I am trying to serialize a list of dictionaries to a csv text file using Python's CSV module. My list has about 13,000 elements, each is a dictionary with ~100 keys consisting of simple text and numbers. My function "dictlist2file" simply calls DictWriter to serialize this, but I am getting out of memory errors.
My function is:
def dictlist2file(dictrows, filename, fieldnames, delimiter='\t',
lineterminator='\n', extrasaction='ignore'):
out_f = open(filename, 'w')
# Write out header
if fieldnames != None:
header = delimiter.join(fieldnames) + lineterminator
else:
header = dictrows[0].keys()
header.sort()
out_f.write(header)
print "dictlist2file: serializing %d entries to %s" \
%(len(dictrows), filename)
t1 = time.time()
# Write out dictionary
data = csv.DictWriter(out_f, fieldnames,
delimiter=delimiter,
lineterminator=lineterminator,
extrasaction=extrasaction)
data.writerows(dictrows)
out_f.close()
t2 = time.time()
print "dictlist2file: took %.2f seconds" %(t2 - t1)
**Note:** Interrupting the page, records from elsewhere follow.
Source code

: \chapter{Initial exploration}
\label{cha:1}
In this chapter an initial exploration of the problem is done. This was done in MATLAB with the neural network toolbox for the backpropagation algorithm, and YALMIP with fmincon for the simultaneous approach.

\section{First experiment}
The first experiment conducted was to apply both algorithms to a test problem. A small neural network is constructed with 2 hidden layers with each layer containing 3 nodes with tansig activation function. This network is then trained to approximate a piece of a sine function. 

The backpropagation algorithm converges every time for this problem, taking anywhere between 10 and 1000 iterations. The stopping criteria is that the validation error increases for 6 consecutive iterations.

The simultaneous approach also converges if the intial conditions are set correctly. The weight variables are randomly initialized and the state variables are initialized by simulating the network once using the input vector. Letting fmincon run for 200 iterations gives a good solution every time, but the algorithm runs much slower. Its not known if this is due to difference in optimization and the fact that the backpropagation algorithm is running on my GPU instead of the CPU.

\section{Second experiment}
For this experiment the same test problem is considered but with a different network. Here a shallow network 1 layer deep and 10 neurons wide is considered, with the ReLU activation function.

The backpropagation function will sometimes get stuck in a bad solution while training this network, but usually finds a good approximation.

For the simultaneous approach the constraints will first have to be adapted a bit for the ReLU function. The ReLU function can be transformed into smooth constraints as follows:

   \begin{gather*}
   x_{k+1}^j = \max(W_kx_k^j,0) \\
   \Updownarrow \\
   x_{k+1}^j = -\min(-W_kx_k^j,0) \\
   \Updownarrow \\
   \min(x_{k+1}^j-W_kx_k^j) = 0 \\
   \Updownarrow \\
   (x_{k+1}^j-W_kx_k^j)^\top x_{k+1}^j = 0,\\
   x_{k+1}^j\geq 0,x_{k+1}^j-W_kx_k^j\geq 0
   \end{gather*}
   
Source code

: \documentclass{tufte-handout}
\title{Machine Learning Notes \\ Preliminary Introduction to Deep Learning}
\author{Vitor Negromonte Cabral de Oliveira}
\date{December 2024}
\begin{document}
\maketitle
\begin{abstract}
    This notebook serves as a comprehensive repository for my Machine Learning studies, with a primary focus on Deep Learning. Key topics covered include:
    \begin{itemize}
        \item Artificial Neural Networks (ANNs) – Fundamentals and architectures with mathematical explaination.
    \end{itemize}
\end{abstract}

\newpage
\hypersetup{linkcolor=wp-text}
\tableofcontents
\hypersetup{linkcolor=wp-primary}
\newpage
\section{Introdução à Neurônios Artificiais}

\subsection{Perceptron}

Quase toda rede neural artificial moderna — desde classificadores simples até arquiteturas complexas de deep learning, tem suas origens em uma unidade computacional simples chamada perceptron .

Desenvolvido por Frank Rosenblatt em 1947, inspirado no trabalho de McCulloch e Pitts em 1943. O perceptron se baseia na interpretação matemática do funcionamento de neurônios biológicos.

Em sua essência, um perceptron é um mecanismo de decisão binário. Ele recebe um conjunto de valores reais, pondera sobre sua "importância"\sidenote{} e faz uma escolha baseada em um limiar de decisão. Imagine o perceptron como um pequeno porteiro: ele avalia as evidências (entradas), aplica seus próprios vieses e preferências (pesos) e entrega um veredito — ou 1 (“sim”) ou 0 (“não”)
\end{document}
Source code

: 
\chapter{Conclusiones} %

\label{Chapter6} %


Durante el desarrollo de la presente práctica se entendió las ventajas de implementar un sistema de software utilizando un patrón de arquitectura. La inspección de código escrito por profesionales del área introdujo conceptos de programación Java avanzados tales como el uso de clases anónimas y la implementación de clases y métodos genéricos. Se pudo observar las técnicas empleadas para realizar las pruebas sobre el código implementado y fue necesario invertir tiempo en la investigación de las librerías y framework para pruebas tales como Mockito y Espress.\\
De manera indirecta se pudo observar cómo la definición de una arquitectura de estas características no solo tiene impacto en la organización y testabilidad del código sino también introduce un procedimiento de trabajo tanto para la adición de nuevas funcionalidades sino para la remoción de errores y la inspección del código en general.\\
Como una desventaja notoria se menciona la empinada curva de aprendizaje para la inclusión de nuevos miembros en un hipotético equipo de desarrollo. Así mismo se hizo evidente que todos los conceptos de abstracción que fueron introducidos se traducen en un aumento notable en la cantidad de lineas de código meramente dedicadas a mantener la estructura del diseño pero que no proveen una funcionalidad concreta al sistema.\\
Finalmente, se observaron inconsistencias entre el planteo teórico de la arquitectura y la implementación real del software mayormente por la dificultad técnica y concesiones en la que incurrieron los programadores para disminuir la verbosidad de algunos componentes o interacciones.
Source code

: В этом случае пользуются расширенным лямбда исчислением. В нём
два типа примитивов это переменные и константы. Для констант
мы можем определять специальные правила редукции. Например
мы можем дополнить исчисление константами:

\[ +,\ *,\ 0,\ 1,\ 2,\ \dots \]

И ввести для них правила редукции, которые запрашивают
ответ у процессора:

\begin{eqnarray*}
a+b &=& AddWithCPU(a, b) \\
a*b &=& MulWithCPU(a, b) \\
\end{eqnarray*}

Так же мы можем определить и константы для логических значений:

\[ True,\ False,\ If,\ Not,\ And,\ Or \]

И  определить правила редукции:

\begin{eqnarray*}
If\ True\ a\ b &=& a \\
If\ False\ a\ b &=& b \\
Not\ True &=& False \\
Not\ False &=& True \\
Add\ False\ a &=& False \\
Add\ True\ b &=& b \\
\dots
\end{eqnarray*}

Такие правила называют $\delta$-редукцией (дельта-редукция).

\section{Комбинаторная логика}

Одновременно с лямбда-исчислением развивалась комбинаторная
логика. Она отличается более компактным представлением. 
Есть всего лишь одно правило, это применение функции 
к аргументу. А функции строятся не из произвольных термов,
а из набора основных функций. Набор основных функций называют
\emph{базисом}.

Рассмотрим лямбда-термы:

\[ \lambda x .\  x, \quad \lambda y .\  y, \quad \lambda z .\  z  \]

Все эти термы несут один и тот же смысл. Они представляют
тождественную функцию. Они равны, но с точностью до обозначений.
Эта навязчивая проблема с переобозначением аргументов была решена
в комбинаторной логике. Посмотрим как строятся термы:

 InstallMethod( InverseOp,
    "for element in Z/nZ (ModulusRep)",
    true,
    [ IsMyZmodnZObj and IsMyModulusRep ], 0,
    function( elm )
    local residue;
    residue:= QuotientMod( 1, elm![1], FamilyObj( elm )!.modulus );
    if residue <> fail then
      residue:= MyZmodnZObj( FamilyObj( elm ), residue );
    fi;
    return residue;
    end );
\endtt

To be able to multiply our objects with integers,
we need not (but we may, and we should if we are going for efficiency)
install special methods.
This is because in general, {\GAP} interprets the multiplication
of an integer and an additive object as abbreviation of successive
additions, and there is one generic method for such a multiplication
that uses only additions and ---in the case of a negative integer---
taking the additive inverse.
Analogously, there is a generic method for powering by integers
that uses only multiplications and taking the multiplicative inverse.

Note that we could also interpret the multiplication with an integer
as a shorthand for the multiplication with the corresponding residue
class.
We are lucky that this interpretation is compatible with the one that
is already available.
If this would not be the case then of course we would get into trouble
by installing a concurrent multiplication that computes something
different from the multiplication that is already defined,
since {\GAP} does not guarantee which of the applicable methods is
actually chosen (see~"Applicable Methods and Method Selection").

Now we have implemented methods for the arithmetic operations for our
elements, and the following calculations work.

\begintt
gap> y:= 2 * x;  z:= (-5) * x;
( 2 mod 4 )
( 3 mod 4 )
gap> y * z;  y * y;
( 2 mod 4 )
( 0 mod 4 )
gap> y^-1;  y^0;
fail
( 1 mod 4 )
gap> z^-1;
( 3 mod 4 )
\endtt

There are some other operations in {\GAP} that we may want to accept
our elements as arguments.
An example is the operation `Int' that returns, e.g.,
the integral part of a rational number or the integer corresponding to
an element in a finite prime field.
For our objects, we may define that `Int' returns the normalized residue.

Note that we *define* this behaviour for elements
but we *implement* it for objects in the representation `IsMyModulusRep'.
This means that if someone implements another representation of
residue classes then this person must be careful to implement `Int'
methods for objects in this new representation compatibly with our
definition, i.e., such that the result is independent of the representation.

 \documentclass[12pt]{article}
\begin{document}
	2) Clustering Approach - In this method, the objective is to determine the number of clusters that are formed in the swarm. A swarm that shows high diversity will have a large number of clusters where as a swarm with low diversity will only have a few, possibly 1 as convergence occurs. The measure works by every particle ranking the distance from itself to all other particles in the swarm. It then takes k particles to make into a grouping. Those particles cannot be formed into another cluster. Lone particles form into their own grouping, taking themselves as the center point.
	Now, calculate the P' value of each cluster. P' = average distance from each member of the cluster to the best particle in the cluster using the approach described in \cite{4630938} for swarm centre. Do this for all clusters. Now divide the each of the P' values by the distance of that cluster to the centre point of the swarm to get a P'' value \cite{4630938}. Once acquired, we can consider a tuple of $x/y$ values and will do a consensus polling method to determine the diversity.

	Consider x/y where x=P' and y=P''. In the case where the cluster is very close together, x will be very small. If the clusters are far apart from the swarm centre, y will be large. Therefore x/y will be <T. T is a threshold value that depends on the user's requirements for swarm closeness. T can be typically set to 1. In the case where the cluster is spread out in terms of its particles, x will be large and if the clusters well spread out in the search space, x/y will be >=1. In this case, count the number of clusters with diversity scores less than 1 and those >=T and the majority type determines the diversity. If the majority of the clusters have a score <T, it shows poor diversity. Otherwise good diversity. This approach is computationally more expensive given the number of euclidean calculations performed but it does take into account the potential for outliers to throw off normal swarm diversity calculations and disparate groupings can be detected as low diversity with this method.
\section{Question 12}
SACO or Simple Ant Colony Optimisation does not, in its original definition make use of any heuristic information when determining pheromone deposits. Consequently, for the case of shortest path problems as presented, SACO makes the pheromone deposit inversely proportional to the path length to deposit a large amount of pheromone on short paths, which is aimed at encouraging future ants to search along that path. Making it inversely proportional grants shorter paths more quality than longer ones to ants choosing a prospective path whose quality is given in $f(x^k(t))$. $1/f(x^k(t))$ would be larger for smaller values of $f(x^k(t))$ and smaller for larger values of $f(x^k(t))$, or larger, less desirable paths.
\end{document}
When I try this on my dictionary, I get the following output:
dictlist2file: serializing 13537 entries to myoutput_file.txt
Python(6310) malloc: *** mmap(size=45862912) failed (error code=12)
*** error: can't allocate region
*** set a breakpoint in malloc_error_break to debug
Traceback (most recent call last):
...
File "/Library/Frameworks/Python.framework/Versions/6.2/lib/python2.6/csv.py", line 149, in writerows
rows.append(self._dict_to_list(rowdict))
File "/Library/Frameworks/Python.framework/Versions/6.2/lib/python2.6/csv.py", line 141, in _dict_to_list
return [rowdict.get(key, self.restval) for key in self.fieldnames]
MemoryError
Any idea what could be causing this? The list has only 13,000 elements and the dictionaries themselves are very simple and small (100 keys) so I don't see why this would lead to memory errors or be so inefficient. It takes minutes for it to get to the memory error.
thanks for your help.